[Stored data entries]

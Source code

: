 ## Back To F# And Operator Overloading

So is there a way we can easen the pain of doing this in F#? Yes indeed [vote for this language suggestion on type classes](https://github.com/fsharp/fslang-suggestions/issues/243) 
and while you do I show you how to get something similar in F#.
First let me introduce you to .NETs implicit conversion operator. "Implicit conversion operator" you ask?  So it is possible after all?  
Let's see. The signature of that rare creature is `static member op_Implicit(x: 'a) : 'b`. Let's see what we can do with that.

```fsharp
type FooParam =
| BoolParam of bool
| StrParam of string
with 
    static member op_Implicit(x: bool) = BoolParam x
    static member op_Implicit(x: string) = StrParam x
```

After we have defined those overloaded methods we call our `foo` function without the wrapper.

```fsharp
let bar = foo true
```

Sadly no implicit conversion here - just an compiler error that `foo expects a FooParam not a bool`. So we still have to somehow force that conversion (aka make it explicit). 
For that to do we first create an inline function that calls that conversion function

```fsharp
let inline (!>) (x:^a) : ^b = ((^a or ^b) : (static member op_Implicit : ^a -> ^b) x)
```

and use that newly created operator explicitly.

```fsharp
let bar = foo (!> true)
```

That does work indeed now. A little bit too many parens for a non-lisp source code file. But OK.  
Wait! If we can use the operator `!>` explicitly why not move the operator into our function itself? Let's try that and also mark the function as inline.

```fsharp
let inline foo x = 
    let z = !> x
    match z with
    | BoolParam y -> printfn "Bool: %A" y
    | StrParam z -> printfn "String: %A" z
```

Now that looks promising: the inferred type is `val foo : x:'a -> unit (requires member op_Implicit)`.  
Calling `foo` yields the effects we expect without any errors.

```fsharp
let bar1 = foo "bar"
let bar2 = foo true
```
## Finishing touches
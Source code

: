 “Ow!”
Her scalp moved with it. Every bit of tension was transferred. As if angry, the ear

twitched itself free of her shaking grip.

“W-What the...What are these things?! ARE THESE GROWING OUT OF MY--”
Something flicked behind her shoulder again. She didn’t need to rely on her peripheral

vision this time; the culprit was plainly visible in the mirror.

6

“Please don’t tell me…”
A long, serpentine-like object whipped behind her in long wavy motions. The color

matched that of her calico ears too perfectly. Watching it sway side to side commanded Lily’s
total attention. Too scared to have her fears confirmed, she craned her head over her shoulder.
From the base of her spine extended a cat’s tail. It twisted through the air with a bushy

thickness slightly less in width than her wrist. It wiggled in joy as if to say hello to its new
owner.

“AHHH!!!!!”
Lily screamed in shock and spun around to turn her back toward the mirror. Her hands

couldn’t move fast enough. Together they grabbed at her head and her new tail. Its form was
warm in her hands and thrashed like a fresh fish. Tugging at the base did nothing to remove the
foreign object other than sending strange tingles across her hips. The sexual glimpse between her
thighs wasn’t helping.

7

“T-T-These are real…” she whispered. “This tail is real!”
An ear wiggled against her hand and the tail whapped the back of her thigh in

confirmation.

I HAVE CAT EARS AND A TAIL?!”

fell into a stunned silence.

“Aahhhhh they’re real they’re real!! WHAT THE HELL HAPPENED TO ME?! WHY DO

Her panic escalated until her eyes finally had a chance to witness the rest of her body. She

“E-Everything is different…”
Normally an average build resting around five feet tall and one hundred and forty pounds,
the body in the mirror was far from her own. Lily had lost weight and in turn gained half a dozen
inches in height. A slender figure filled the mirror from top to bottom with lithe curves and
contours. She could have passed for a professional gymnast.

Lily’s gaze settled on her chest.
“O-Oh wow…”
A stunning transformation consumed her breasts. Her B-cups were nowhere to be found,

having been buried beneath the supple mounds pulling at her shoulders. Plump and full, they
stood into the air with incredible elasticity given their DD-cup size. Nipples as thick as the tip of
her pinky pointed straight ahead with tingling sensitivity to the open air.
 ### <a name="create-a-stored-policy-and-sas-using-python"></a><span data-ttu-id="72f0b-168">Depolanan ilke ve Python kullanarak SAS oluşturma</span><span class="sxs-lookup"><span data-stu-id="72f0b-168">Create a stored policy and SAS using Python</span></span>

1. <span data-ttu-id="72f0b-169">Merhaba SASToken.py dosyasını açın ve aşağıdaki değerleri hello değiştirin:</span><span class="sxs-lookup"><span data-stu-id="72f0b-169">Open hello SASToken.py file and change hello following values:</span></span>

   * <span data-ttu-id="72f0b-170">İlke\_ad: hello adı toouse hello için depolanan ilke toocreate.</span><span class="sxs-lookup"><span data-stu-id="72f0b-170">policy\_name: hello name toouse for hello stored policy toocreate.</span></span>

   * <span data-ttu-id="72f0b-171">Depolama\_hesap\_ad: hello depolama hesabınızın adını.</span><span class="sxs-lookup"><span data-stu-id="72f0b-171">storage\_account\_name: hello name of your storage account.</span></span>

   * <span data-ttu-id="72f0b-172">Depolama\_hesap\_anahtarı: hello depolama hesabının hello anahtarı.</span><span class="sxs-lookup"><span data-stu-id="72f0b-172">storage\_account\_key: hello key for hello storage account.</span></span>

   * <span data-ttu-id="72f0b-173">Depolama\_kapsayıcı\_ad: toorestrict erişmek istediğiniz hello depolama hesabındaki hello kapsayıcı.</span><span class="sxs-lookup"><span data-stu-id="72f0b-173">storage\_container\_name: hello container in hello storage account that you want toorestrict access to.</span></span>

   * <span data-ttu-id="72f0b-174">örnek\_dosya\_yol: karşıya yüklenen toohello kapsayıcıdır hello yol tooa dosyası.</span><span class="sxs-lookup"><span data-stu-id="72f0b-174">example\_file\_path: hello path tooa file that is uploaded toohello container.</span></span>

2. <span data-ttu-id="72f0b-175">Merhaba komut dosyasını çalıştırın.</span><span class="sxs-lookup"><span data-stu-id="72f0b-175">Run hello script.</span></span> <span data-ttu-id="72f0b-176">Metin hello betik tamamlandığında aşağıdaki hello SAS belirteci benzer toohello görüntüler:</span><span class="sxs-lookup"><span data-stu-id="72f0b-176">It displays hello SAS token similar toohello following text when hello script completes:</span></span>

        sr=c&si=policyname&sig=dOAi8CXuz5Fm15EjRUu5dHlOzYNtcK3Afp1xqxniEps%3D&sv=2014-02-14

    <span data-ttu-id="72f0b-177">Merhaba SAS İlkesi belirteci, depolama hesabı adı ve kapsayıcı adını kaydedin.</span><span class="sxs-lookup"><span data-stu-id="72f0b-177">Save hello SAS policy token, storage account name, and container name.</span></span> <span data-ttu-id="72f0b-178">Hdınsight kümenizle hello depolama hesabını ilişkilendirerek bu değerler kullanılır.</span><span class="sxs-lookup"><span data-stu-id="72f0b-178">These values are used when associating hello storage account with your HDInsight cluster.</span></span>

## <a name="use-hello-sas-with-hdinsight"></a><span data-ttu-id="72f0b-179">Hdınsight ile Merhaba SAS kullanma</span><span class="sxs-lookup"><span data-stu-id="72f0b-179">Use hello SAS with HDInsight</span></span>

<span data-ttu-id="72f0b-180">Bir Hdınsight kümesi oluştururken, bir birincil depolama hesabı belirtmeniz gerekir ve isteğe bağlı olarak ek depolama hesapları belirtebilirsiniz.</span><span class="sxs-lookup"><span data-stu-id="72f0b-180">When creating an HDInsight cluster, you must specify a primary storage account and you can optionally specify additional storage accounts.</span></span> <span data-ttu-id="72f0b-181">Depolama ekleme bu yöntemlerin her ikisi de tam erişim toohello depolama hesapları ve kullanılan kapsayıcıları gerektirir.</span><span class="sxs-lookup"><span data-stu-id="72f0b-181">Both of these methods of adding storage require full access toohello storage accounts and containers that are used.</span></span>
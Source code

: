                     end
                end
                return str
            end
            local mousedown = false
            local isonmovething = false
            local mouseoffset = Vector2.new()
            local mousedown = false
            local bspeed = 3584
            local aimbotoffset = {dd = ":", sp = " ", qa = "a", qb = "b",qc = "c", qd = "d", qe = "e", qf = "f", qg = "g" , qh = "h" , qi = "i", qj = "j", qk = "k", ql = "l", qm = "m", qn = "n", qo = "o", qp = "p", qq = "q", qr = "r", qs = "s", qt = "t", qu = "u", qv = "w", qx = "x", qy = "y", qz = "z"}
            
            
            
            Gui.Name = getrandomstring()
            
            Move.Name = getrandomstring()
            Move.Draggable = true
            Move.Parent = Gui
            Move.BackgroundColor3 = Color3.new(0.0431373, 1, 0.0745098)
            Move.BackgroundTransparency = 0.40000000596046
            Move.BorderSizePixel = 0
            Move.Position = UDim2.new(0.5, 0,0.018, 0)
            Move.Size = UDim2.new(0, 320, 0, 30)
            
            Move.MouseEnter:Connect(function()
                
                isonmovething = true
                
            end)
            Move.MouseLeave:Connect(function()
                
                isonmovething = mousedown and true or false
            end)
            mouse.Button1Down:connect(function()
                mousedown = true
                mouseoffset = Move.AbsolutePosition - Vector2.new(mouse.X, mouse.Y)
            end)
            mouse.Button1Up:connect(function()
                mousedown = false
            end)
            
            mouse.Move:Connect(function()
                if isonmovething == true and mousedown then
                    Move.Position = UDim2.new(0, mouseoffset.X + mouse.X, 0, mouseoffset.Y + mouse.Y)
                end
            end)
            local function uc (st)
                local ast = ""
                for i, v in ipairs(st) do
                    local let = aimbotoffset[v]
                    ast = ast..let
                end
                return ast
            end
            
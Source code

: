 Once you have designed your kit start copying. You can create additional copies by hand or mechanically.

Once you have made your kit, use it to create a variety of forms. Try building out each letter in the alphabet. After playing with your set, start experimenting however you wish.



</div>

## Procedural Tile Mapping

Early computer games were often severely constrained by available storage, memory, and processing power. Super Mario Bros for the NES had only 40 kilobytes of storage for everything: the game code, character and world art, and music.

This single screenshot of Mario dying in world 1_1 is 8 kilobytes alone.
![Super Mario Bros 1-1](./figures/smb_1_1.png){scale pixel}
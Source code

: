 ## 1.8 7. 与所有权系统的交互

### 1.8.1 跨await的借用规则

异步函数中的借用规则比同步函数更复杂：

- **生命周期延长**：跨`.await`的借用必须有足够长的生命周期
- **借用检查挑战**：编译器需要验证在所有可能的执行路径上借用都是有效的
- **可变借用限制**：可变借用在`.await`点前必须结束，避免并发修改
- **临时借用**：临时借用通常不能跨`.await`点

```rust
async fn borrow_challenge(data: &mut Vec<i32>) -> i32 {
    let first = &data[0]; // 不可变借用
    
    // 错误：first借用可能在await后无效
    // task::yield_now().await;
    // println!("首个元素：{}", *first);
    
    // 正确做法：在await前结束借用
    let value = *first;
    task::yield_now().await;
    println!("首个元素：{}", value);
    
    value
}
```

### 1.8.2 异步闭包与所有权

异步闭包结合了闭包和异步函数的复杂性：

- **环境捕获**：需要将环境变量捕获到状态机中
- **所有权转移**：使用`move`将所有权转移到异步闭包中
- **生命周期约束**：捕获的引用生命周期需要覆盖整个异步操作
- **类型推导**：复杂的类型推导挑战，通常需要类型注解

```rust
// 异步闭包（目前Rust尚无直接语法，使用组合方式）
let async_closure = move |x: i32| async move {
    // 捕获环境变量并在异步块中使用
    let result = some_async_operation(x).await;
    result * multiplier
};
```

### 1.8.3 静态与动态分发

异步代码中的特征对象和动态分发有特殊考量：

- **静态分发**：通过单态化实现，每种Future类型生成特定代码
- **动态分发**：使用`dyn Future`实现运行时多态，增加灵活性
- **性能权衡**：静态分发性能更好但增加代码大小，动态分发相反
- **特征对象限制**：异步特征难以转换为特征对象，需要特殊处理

— Requirement —
In the records, which lines use the word "similar"? Report them.

— Solved problem —
and while you do I show you how to get something similar in F#.
2. <span data-ttu-id="72f0b-175">Merhaba komut dosyasını çalıştırın.</span><span class="sxs-lookup"><span data-stu-id="72f0b-175">Run hello script.</span></span> <span data-ttu-id="72f0b-176">Metin hello betik tamamlandığında aşağıdaki hello SAS belirteci benzer toohello görüntüler:</span><span class="sxs-lookup"><span data-stu-id="72f0b-176">It displays hello SAS token similar toohello following text when hello script completes:</span></span>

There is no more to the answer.